I’m not sure so soon after the trauma of the discovery/reveal of my dishonesty and betrayal I was capable of honestly confronting these issues. I just need to keep showing up and focusing on conscious skill development and vulnerability.

It’s really revealing to me that we hold ourselves to such a brutal expectation of resiliency and trauma response. I think part of that is a toxic cultural approach to pain and grieving. An approach build on a toxic positivity.

After my father’s quadruple bypass heart surgery he thought he could walk off the pain but pain is part of the healing process. Pain requires so much resource everything else becomes secondary. The deeper the trauma, the more the pain, the higher the resource required to manage the pain, the longer to find the lessons and healing.

Dr. Candyce Ossefort-Russell, one of the foremost experts in trauma and grief writes, “Unfortunately, we live in a culture that espouses positive thinking for every circumstance and solution-focused answers to every problem, so most people have no idea how to respond to a friend or loved one who’s going through something that cannot be fixed.

If I cannot see how to help others to navigate things that cannot be fixed, I’m even more blind to what I need when people around me expect me to “fix” feelings or unring a bell.

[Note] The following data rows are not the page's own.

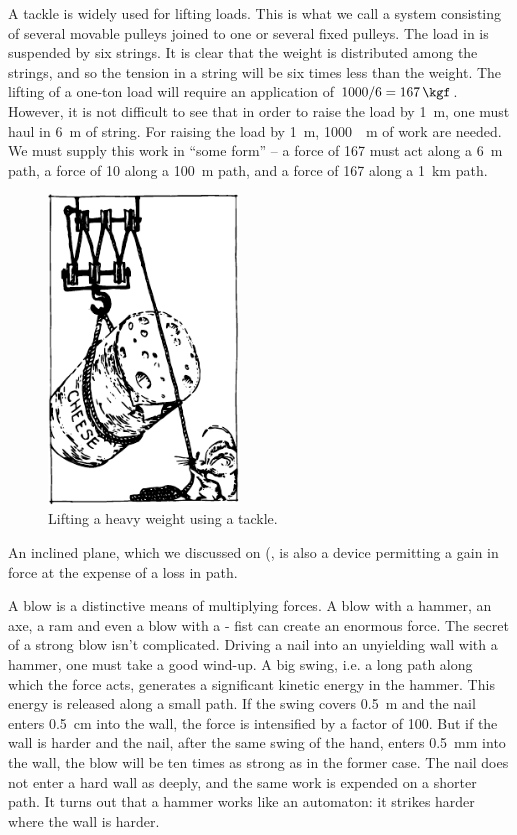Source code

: A tackle is widely used for lifting loads. This is what
we call a system consisting of several movable pulleys
joined to one or several fixed pulleys. The load in  is suspended by six strings. It is clear that the weight
is distributed among the strings, and so the tension in
a string will be six times less than the weight. The lifting of a one-ton load will require an application of
$1000/6 = \SI{167}{\kgf}$. However, it is not difficult to see that
in order to raise the load by \SI{1}{\meter}, one must haul in \SI{6}{\meter}
of string. For raising the load by \SI{1}{\meter}, \SI{1000}{\kgf\meter} of
work are needed. We must supply this work in ``some form'' -- a force of  \SI{167}{\kgf} must act along a \SI{6}{\meter} path, a force of  \SI{10}{\kgf} along a  \SI{100}{\meter} path, and a force of \SI{167}{\kgf} along a \SI{1}{\kilo\meter} path.
 \begin{figure}[!ht]
 \centering
 \includegraphics[width=0.45\textwidth]{figures/fig-5-05.pdf}
 \caption{Lifting a heavy weight using a tackle.}
 \label{fig-5-05}
 \end{figure}

An inclined plane, which we discussed on (\pageref{inc-plane}, is also a device permitting a gain in force at the expense of a
loss in path.

A blow is a distinctive means of multiplying forces. A blow with a hammer, an axe, a ram and even a blow with a - fist can create an enormous force. The secret of a strong blow isn't complicated. Driving a nail into an unyielding wall with a hammer, one must take a good wind-up. A big swing, i.e. a long path along which the force acts, generates a significant kinetic energy in the hammer.
This energy is released along a small path. If the swing covers \SI{0,5}{\meter} and the nail enters \SI{0.5}{\centi\meter} into the wall, the force is intensified by a factor of 100. But if the wall is harder and the nail, after the same swing of the hand, enters \SI{0.5}{\milli\meter} into the wall, the blow will be ten times as strong as in the former case. The nail does not enter a hard wall as deeply, and the same work is expended on a shorter path. It turns out that a hammer works like an automaton: it strikes harder where the wall is harder.

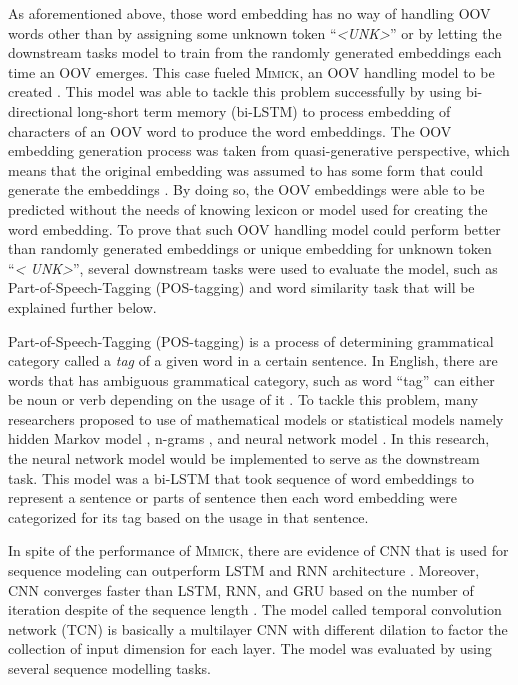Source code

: As aforementioned above, those word embedding has no way of handling
OOV words other than by assigning some unknown token
``\textit{\textless UNK\textgreater}'' or by letting the downstream
tasks model to train from the randomly generated embeddings each time
an OOV emerges. This case fueled \textsc{Mimick}, an OOV handling
model to be created \citep{mimicking2017Pinter}. This model was able
to tackle this problem successfully by using bi-directional long-short
term memory (bi-LSTM) to process embedding of characters of an OOV
word to produce the word embeddings. The OOV embedding generation
process was taken from quasi-generative perspective, which means that
the original embedding was assumed to has some form that could
generate the embeddings \citep{mimicking2017Pinter}. By doing so, the
OOV embeddings were able to be predicted without the needs of knowing
lexicon or model used for creating the word embedding. To prove that
such OOV handling model could perform better than randomly generated
embeddings or unique embedding for unknown token ``\textit{\textless
UNK\textgreater}'', several downstream tasks were used to evaluate the
model, such as Part-of-Speech-Tagging (POS-tagging) and word
similarity task that will be explained further below.

Part-of-Speech-Tagging (POS-tagging) is a process of determining
grammatical category called a \textit{tag} of a given word in a certain
sentence. In English, there are words that has ambiguous grammatical
category, such as word ``tag'' can either be noun or verb depending on
the usage of it \citep{apractical1992cutting}. To tackle this problem,
many researchers proposed to use of mathematical models or statistical
models namely hidden Markov model \citep{apractical1992cutting},
n-grams \citep{tnt2000Brants}, and neural network model
\citep{finding2015ling}. In this research, the neural network model
would be implemented to serve as the downstream task. This model was a
bi-LSTM that took sequence of word embeddings to represent a sentence
or parts of sentence then each word embedding were categorized for its
tag based on the usage in that sentence.

In spite of the performance of \textsc{Mimick}, there are evidence
of CNN that is used for sequence modeling can outperform LSTM and
RNN architecture \citep{empirical2018shaujie}. Moreover, CNN converges
faster than LSTM, RNN, and GRU based on the number of iteration
despite of the sequence length \citep{empirical2018shaujie}. The model
called temporal convolution network (TCN) is basically a multilayer
CNN with different dilation to factor the collection of input
dimension for each layer. The model was evaluated by using several
sequence modelling tasks.

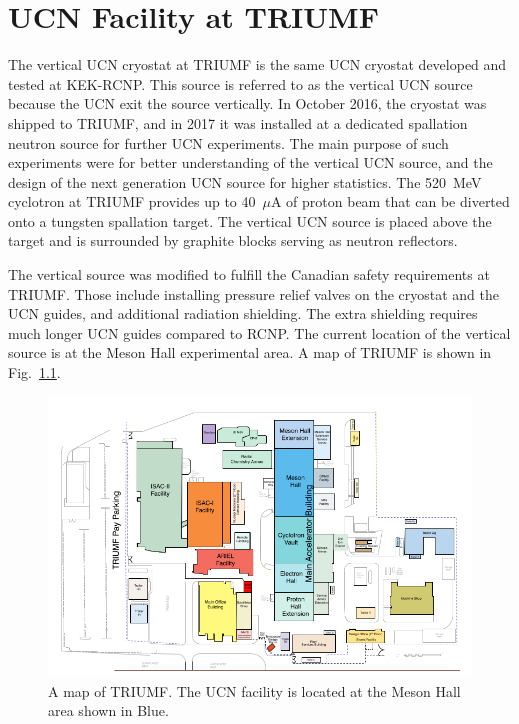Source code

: \chapter{UCN Facility at TRIUMF\label{chap:UCNattriumf}}


The vertical UCN cryostat at TRIUMF is the same UCN cryostat developed
and tested at KEK-RCNP.  This source is referred to as the vertical
UCN source because the UCN exit the source vertically.  In October
2016, the cryostat was shipped to TRIUMF, and in 2017 it was installed
at a dedicated spallation neutron source for further UCN
experiments. The main purpose of such experiments were for better
understanding of the vertical UCN source, and the design of the next
generation UCN source for higher statistics. The 520~MeV cyclotron at
TRIUMF provides up to 40~$\mu$A of proton beam that can be diverted
onto a tungsten spallation target. The vertical UCN source is placed
above the target and is surrounded by graphite blocks serving as
neutron reflectors.


The vertical source was modified to fulfill the Canadian safety
requirements at TRIUMF. Those include installing pressure relief
valves on the cryostat and the UCN guides, and additional radiation
shielding. The extra shielding requires much longer UCN guides
compared to RCNP. The current location of the vertical source is at
the Meson Hall experimental area. A map of TRIUMF is shown in
Fig.~\ref{fig:sitemap}.

\begin{figure}[h!]
  \centering
  \includegraphics[width=1.0\textwidth]{sitemap.png}
  \caption{A map of TRIUMF. The UCN facility is located at the Meson
    Hall area shown in Blue.}
  \label{fig:sitemap}
\end{figure}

I still struggle with the desire to fix things. Whatever else might be true, I recognize now I didn’t “break” my relationships, they were always broken and impermanent in the Eastern philosophical sense.

No mono aware.

Saudade.

With that perspective I recognize there are dynamic and patterns at play I cannot fix. However, I can grow and by growing myself I am embracing the dynamics and thereby living the change my life and relationships.

Contrary to what people claim, not everyone wants their loved ones to grow, they simply want them to change.